:: The problem ::
Retype only what runs from the beginning of the data through the line with "- Added API URL mapping"; please omit the pictures and keep every line exact.

Extracted data entries:
== Segment start ==

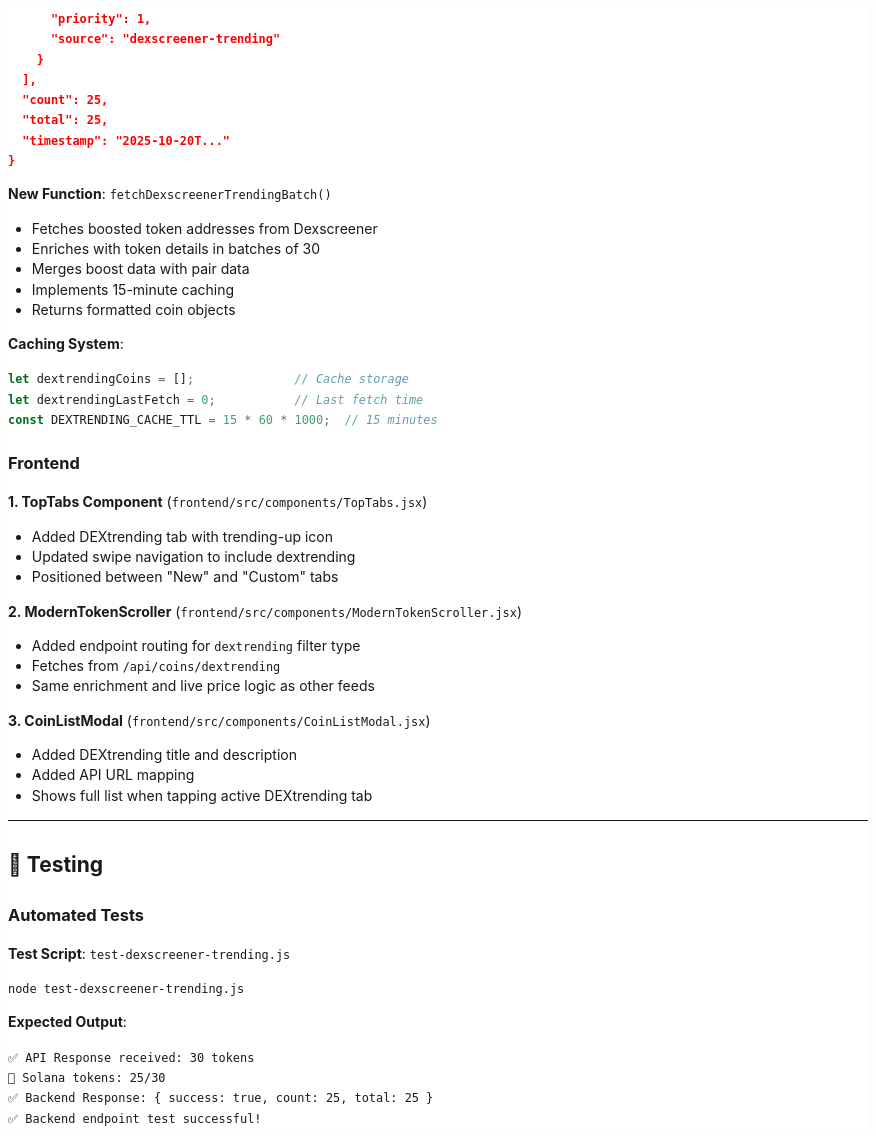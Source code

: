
 ```json
      "priority": 1,
      "source": "dexscreener-trending"
    }
  ],
  "count": 25,
  "total": 25,
  "timestamp": "2025-10-20T..."
}
```

**New Function**: `fetchDexscreenerTrendingBatch()`
- Fetches boosted token addresses from Dexscreener
- Enriches with token details in batches of 30
- Merges boost data with pair data
- Implements 15-minute caching
- Returns formatted coin objects

**Caching System**:
```javascript
let dextrendingCoins = [];              // Cache storage
let dextrendingLastFetch = 0;           // Last fetch time
const DEXTRENDING_CACHE_TTL = 15 * 60 * 1000;  // 15 minutes
```

### Frontend

**1. TopTabs Component** (`frontend/src/components/TopTabs.jsx`)
- Added DEXtrending tab with trending-up icon
- Updated swipe navigation to include dextrending
- Positioned between "New" and "Custom" tabs

**2. ModernTokenScroller** (`frontend/src/components/ModernTokenScroller.jsx`)
- Added endpoint routing for `dextrending` filter type
- Fetches from `/api/coins/dextrending`
- Same enrichment and live price logic as other feeds

**3. CoinListModal** (`frontend/src/components/CoinListModal.jsx`)
- Added DEXtrending title and description
- Added API URL mapping
- Shows full list when tapping active DEXtrending tab

---

## 🧪 Testing

### Automated Tests

**Test Script**: `test-dexscreener-trending.js`

```bash
node test-dexscreener-trending.js
```

**Expected Output**:
```
✅ API Response received: 30 tokens
🌙 Solana tokens: 25/30
✅ Backend Response: { success: true, count: 25, total: 25 }
✅ Backend endpoint test successful!
```
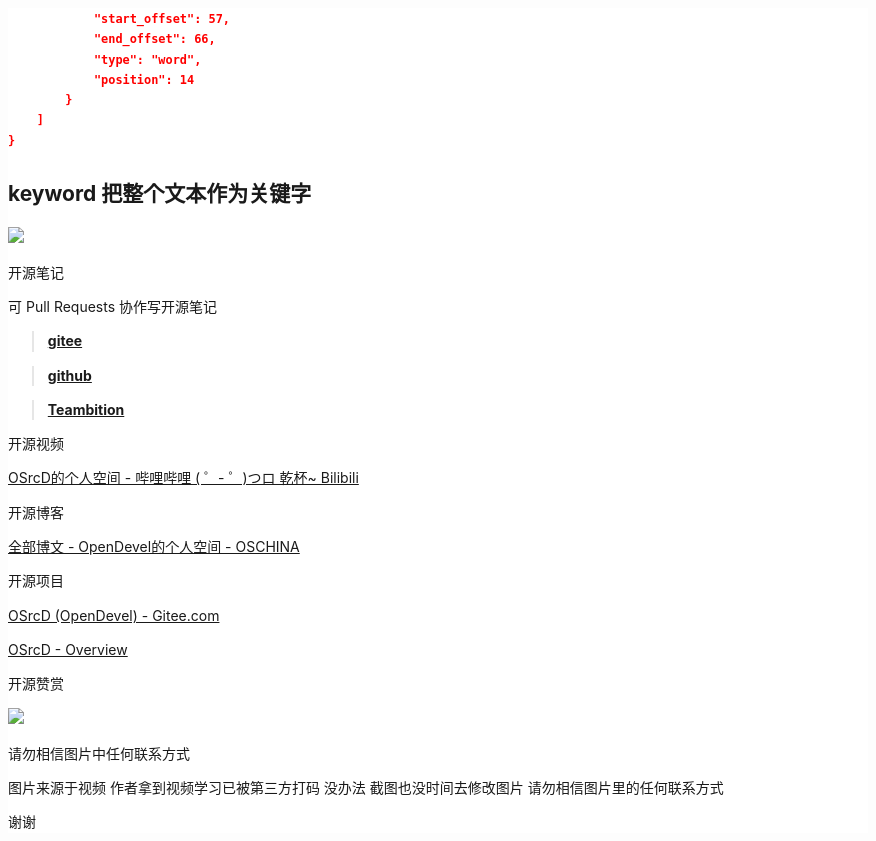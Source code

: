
 ```json
            "start_offset": 57,
            "end_offset": 66,
            "type": "word",
            "position": 14
        }
    ]
}

```

## keyword 把整个文本作为关键字

![](https://tcs.teambition.net/storage/3121d95f9bac44975d903cba1714d967092c?Signature=eyJhbGciOiJIUzI1NiIsInR5cCI6IkpXVCJ9.eyJBcHBJRCI6IjU5Mzc3MGZmODM5NjMyMDAyZTAzNThmMSIsIl9hcHBJZCI6IjU5Mzc3MGZmODM5NjMyMDAyZTAzNThmMSIsIl9vcmdhbml6YXRpb25JZCI6IiIsImV4cCI6MTYxMDQ0Mzk0MCwiaWF0IjoxNjA5ODM5MTQwLCJyZXNvdXJjZSI6Ii9zdG9yYWdlLzMxMjFkOTVmOWJhYzQ0OTc1ZDkwM2NiYTE3MTRkOTY3MDkyYyJ9.iUwah8dGJ1StNBLY8M_zbGTrN4sBWKwo9j5ZhBvYJ8M&download=image.png "")

开源笔记

可 Pull Requests 协作写开源笔记

> [__gitee__](https://gitee.com/opendevel/java-for-linux)

> [__github__](https://github.com/OSrcD/java-for-linux)

> [__Teambition__](https://tburl.in/lPhmsyaa)

开源视频

[OSrcD的个人空间 - 哔哩哔哩 ( ゜- ゜)つロ 乾杯~ Bilibili](https://space.bilibili.com/77266754)

开源博客

[全部博文 - OpenDevel的个人空间 - OSCHINA](https://my.oschina.net/u/4675154?tab=newest&catalogId=0)

开源项目

[OSrcD (OpenDevel) - Gitee.com](https://gitee.com/OpenDevel)

[OSrcD - Overview](https://github.com/OSrcD)

开源赞赏

![](https://tcs.teambition.net/storage/3121aed56e96d914e1046f3b498b493ce232?Signature=eyJhbGciOiJIUzI1NiIsInR5cCI6IkpXVCJ9.eyJBcHBJRCI6IjU5Mzc3MGZmODM5NjMyMDAyZTAzNThmMSIsIl9hcHBJZCI6IjU5Mzc3MGZmODM5NjMyMDAyZTAzNThmMSIsIl9vcmdhbml6YXRpb25JZCI6IiIsImV4cCI6MTYxMDQ0Mzk0MCwiaWF0IjoxNjA5ODM5MTQwLCJyZXNvdXJjZSI6Ii9zdG9yYWdlLzMxMjFhZWQ1NmU5NmQ5MTRlMTA0NmYzYjQ5OGI0OTNjZTIzMiJ9.AMpXiepmDsUyTH96W8XXXKJ3f_hsgOl6uA789gkCVGA&download=image.png "")

请勿相信图片中任何联系方式

图片来源于视频 作者拿到视频学习已被第三方打码 没办法 截图也没时间去修改图片 请勿相信图片里的任何联系方式

谢谢

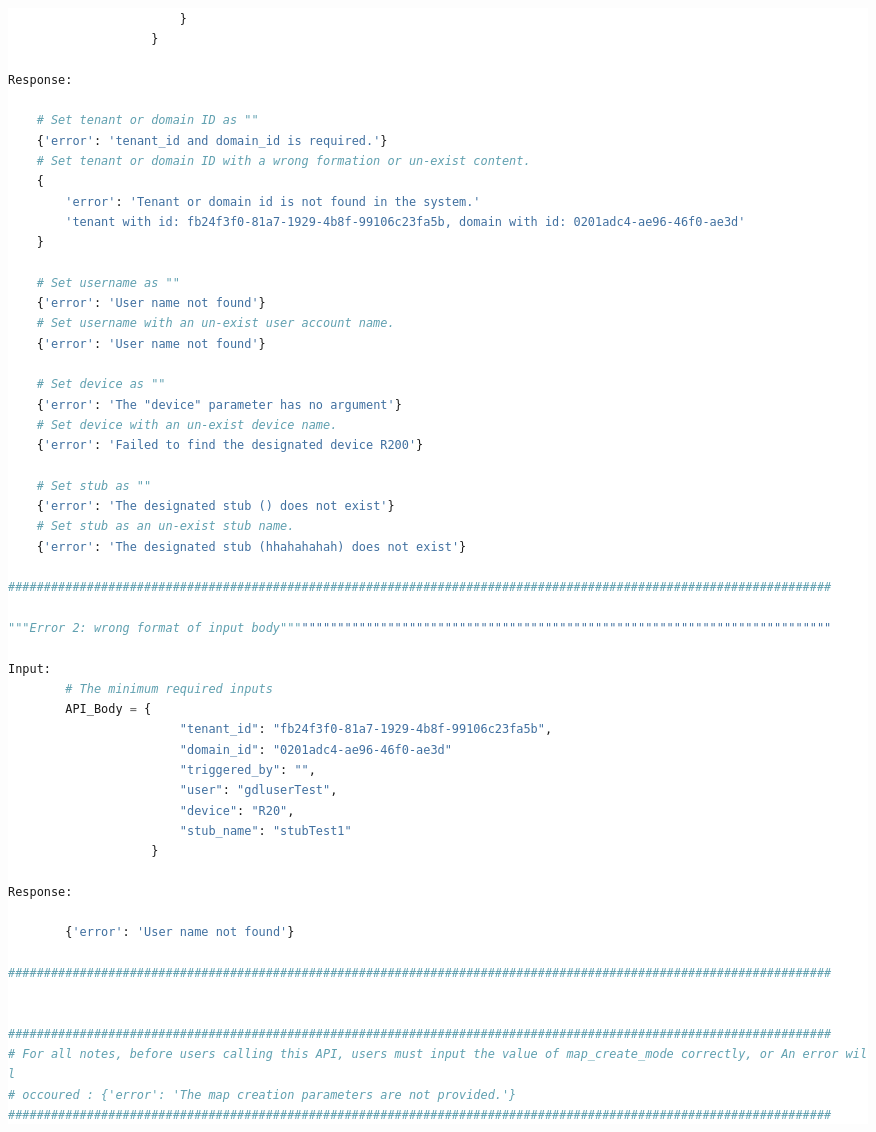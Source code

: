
 ```python
                        }
                    }
        
Response:
    
    # Set tenant or domain ID as ""
    {'error': 'tenant_id and domain_id is required.'} 
    # Set tenant or domain ID with a wrong formation or un-exist content.
    {
        'error': 'Tenant or domain id is not found in the system.' 
        'tenant with id: fb24f3f0-81a7-1929-4b8f-99106c23fa5b, domain with id: 0201adc4-ae96-46f0-ae3d'
    }
    
    # Set username as ""
    {'error': 'User name not found'}
    # Set username with an un-exist user account name.
    {'error': 'User name not found'}
    
    # Set device as ""
    {'error': 'The "device" parameter has no argument'}
    # Set device with an un-exist device name.
    {'error': 'Failed to find the designated device R200'}
    
    # Set stub as ""
    {'error': 'The designated stub () does not exist'}
    # Set stub as an un-exist stub name.
    {'error': 'The designated stub (hhahahahah) does not exist'}

###################################################################################################################    

"""Error 2: wrong format of input body"""""""""""""""""""""""""""""""""""""""""""""""""""""""""""""""""""""""""""""

Input: 
        # The minimum required inputs 
        API_Body = {
                        "tenant_id": "fb24f3f0-81a7-1929-4b8f-99106c23fa5b",
                        "domain_id": "0201adc4-ae96-46f0-ae3d"
                        "triggered_by": "",
                        "user": "gdluserTest",
                        "device": "R20",
                        "stub_name": "stubTest1"
                    }
        
Response:
    
        {'error': 'User name not found'}
        
###################################################################################################################  


###################################################################################################################
# For all notes, before users calling this API, users must input the value of map_create_mode correctly, or An error will 
# occoured : {'error': 'The map creation parameters are not provided.'}
###################################################################################################################


```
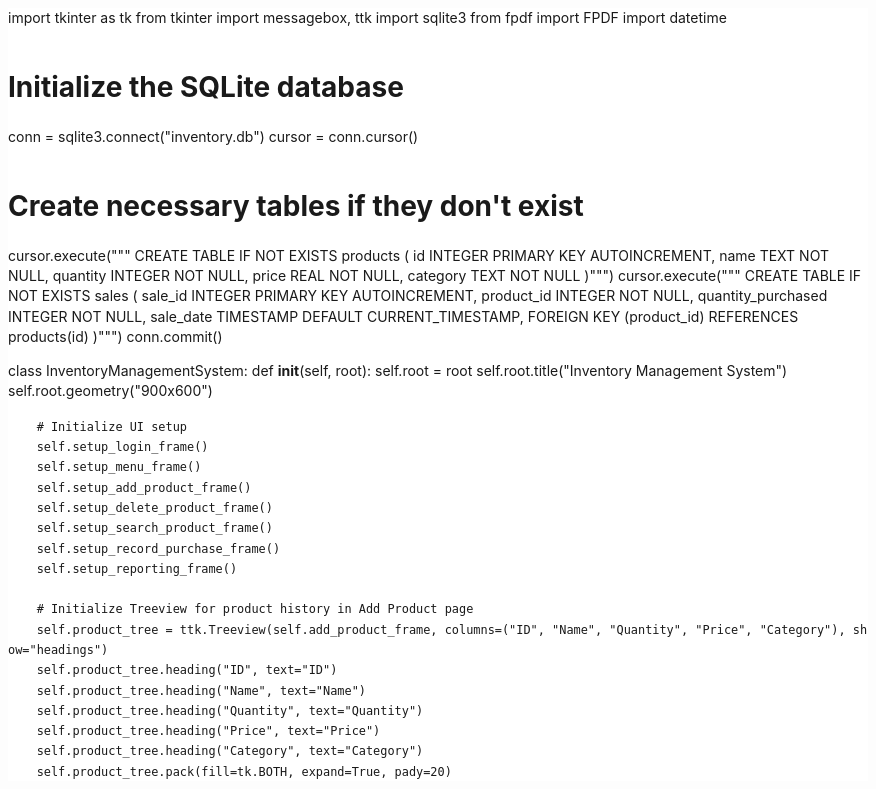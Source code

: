 import tkinter as tk
from tkinter import messagebox, ttk
import sqlite3
from fpdf import FPDF
import datetime

# Initialize the SQLite database
conn = sqlite3.connect("inventory.db")
cursor = conn.cursor()

# Create necessary tables if they don't exist
cursor.execute("""
CREATE TABLE IF NOT EXISTS products (
    id INTEGER PRIMARY KEY AUTOINCREMENT,
    name TEXT NOT NULL,
    quantity INTEGER NOT NULL,
    price REAL NOT NULL,
    category TEXT NOT NULL
)""")
cursor.execute("""
CREATE TABLE IF NOT EXISTS sales (
    sale_id INTEGER PRIMARY KEY AUTOINCREMENT,
    product_id INTEGER NOT NULL,
    quantity_purchased INTEGER NOT NULL,
    sale_date TIMESTAMP DEFAULT CURRENT_TIMESTAMP,
    FOREIGN KEY (product_id) REFERENCES products(id)
)""")
conn.commit()

class InventoryManagementSystem:
    def __init__(self, root):
        self.root = root
        self.root.title("Inventory Management System")
        self.root.geometry("900x600")

        # Initialize UI setup
        self.setup_login_frame()
        self.setup_menu_frame()
        self.setup_add_product_frame()
        self.setup_delete_product_frame()
        self.setup_search_product_frame()
        self.setup_record_purchase_frame()
        self.setup_reporting_frame()

        # Initialize Treeview for product history in Add Product page
        self.product_tree = ttk.Treeview(self.add_product_frame, columns=("ID", "Name", "Quantity", "Price", "Category"), show="headings")
        self.product_tree.heading("ID", text="ID")
        self.product_tree.heading("Name", text="Name")
        self.product_tree.heading("Quantity", text="Quantity")
        self.product_tree.heading("Price", text="Price")
        self.product_tree.heading("Category", text="Category")
        self.product_tree.pack(fill=tk.BOTH, expand=True, pady=20)
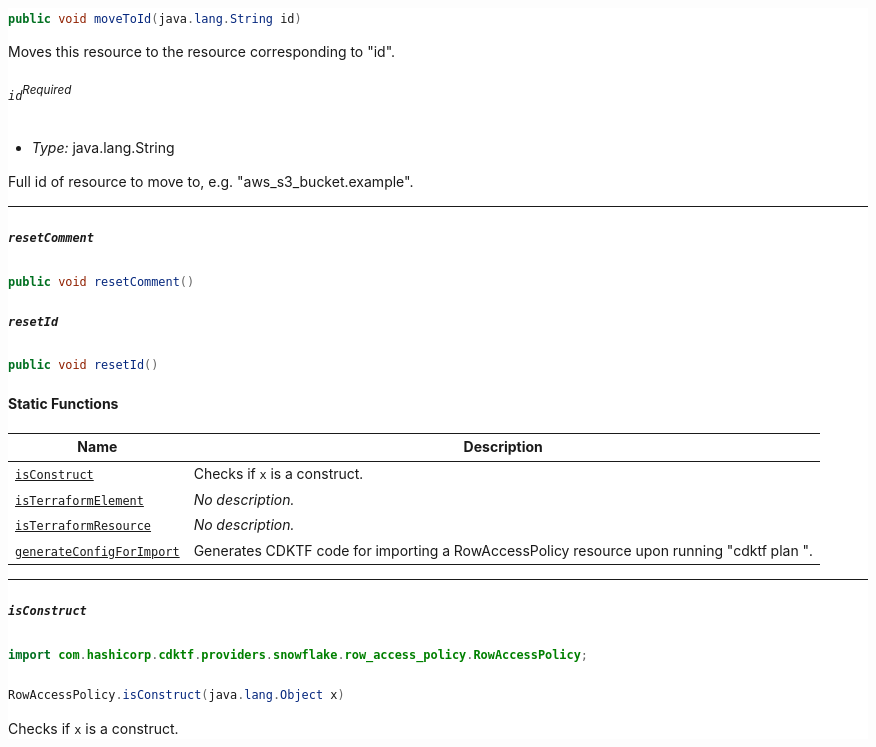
 ```java
public void moveToId(java.lang.String id)
```

Moves this resource to the resource corresponding to "id".

###### `id`<sup>Required</sup> <a name="id" id="@cdktf/provider-snowflake.rowAccessPolicy.RowAccessPolicy.moveToId.parameter.id"></a>

- *Type:* java.lang.String

Full id of resource to move to, e.g. "aws_s3_bucket.example".

---

##### `resetComment` <a name="resetComment" id="@cdktf/provider-snowflake.rowAccessPolicy.RowAccessPolicy.resetComment"></a>

```java
public void resetComment()
```

##### `resetId` <a name="resetId" id="@cdktf/provider-snowflake.rowAccessPolicy.RowAccessPolicy.resetId"></a>

```java
public void resetId()
```

#### Static Functions <a name="Static Functions" id="Static Functions"></a>

| **Name** | **Description** |
| --- | --- |
| <code><a href="#@cdktf/provider-snowflake.rowAccessPolicy.RowAccessPolicy.isConstruct">isConstruct</a></code> | Checks if `x` is a construct. |
| <code><a href="#@cdktf/provider-snowflake.rowAccessPolicy.RowAccessPolicy.isTerraformElement">isTerraformElement</a></code> | *No description.* |
| <code><a href="#@cdktf/provider-snowflake.rowAccessPolicy.RowAccessPolicy.isTerraformResource">isTerraformResource</a></code> | *No description.* |
| <code><a href="#@cdktf/provider-snowflake.rowAccessPolicy.RowAccessPolicy.generateConfigForImport">generateConfigForImport</a></code> | Generates CDKTF code for importing a RowAccessPolicy resource upon running "cdktf plan <stack-name>". |

---

##### `isConstruct` <a name="isConstruct" id="@cdktf/provider-snowflake.rowAccessPolicy.RowAccessPolicy.isConstruct"></a>

```java
import com.hashicorp.cdktf.providers.snowflake.row_access_policy.RowAccessPolicy;

RowAccessPolicy.isConstruct(java.lang.Object x)
```

Checks if `x` is a construct.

== Segment end ==

:: Finished task ::
Source code

:
 ```json
      "priority": 1,
      "source": "dexscreener-trending"
    }
  ],
  "count": 25,
  "total": 25,
  "timestamp": "2025-10-20T..."
}
```

**New Function**: `fetchDexscreenerTrendingBatch()`
- Fetches boosted token addresses from Dexscreener
- Enriches with token details in batches of 30
- Merges boost data with pair data
- Implements 15-minute caching
- Returns formatted coin objects

**Caching System**:
```javascript
let dextrendingCoins = [];              // Cache storage
let dextrendingLastFetch = 0;           // Last fetch time
const DEXTRENDING_CACHE_TTL = 15 * 60 * 1000;  // 15 minutes
```

### Frontend

**1. TopTabs Component** (`frontend/src/components/TopTabs.jsx`)
- Added DEXtrending tab with trending-up icon
- Updated swipe navigation to include dextrending
- Positioned between "New" and "Custom" tabs

**2. ModernTokenScroller** (`frontend/src/components/ModernTokenScroller.jsx`)
- Added endpoint routing for `dextrending` filter type
- Fetches from `/api/coins/dextrending`
- Same enrichment and live price logic as other feeds

**3. CoinListModal** (`frontend/src/components/CoinListModal.jsx`)
- Added DEXtrending title and description
- Added API URL mapping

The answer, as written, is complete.